[Plain-text document sources]
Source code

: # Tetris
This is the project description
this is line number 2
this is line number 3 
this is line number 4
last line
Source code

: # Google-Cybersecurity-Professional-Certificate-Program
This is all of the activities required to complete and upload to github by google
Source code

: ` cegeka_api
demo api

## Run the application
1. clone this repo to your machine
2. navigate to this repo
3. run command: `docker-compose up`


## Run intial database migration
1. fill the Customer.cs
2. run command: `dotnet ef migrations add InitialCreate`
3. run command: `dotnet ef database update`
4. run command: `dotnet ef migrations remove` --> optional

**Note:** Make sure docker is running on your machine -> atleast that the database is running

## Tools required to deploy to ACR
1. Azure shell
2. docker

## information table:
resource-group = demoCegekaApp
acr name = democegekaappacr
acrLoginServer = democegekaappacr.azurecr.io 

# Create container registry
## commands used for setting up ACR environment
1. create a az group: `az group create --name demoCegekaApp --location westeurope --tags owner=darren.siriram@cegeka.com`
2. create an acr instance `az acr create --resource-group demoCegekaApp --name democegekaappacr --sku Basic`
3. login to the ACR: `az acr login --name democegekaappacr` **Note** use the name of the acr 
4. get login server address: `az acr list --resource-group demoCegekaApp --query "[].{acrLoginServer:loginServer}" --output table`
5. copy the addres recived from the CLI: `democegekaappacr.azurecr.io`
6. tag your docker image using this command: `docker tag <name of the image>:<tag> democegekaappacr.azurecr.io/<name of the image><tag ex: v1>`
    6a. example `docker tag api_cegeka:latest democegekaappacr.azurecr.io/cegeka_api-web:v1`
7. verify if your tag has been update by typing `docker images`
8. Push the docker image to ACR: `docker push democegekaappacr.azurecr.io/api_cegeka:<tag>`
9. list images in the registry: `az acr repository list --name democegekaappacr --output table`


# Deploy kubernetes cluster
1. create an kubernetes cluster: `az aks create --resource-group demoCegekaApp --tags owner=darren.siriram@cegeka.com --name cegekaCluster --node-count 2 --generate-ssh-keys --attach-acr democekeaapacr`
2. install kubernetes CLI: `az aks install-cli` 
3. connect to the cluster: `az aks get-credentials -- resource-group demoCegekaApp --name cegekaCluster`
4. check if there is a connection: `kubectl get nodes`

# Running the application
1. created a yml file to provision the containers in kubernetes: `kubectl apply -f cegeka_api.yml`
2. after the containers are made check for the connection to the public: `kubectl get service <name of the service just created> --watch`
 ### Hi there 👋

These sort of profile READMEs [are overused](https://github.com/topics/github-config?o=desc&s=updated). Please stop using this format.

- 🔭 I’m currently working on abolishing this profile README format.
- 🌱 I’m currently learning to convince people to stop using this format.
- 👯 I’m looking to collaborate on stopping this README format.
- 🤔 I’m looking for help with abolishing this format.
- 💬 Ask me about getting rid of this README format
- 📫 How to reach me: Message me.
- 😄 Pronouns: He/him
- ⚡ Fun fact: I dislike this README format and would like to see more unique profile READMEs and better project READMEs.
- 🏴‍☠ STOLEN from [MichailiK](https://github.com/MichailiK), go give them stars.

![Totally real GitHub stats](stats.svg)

> The problem:
Retype the records above, but only those lines that fall between the line containing "4. get login" and the line containing "- ⚡ Fun fact: I", with both of those lines included, exactly as written.

> Output below:
4. get login server address: `az acr list --resource-group demoCegekaApp --query "[].{acrLoginServer:loginServer}" --output table`
5. copy the addres recived from the CLI: `democegekaappacr.azurecr.io`
6. tag your docker image using this command: `docker tag <name of the image>:<tag> democegekaappacr.azurecr.io/<name of the image><tag ex: v1>`
    6a. example `docker tag api_cegeka:latest democegekaappacr.azurecr.io/cegeka_api-web:v1`
7. verify if your tag has been update by typing `docker images`
8. Push the docker image to ACR: `docker push democegekaappacr.azurecr.io/api_cegeka:<tag>`
9. list images in the registry: `az acr repository list --name democegekaappacr --output table`


# Deploy kubernetes cluster
1. create an kubernetes cluster: `az aks create --resource-group demoCegekaApp --tags owner=darren.siriram@cegeka.com --name cegekaCluster --node-count 2 --generate-ssh-keys --attach-acr democekeaapacr`
2. install kubernetes CLI: `az aks install-cli` 
3. connect to the cluster: `az aks get-credentials -- resource-group demoCegekaApp --name cegekaCluster`
4. check if there is a connection: `kubectl get nodes`

# Running the application
1. created a yml file to provision the containers in kubernetes: `kubectl apply -f cegeka_api.yml`
2. after the containers are made check for the connection to the public: `kubectl get service <name of the service just created> --watch`
 ### Hi there 👋

These sort of profile READMEs [are overused](https://github.com/topics/github-config?o=desc&s=updated). Please stop using this format.

- 🔭 I’m currently working on abolishing this profile README format.
- 🌱 I’m currently learning to convince people to stop using this format.
- 👯 I’m looking to collaborate on stopping this README format.
- 🤔 I’m looking for help with abolishing this format.
- 💬 Ask me about getting rid of this README format
- 📫 How to reach me: Message me.
- 😄 Pronouns: He/him
- ⚡ Fun fact: I dislike this README format and would like to see more unique profile READMEs and better project READMEs.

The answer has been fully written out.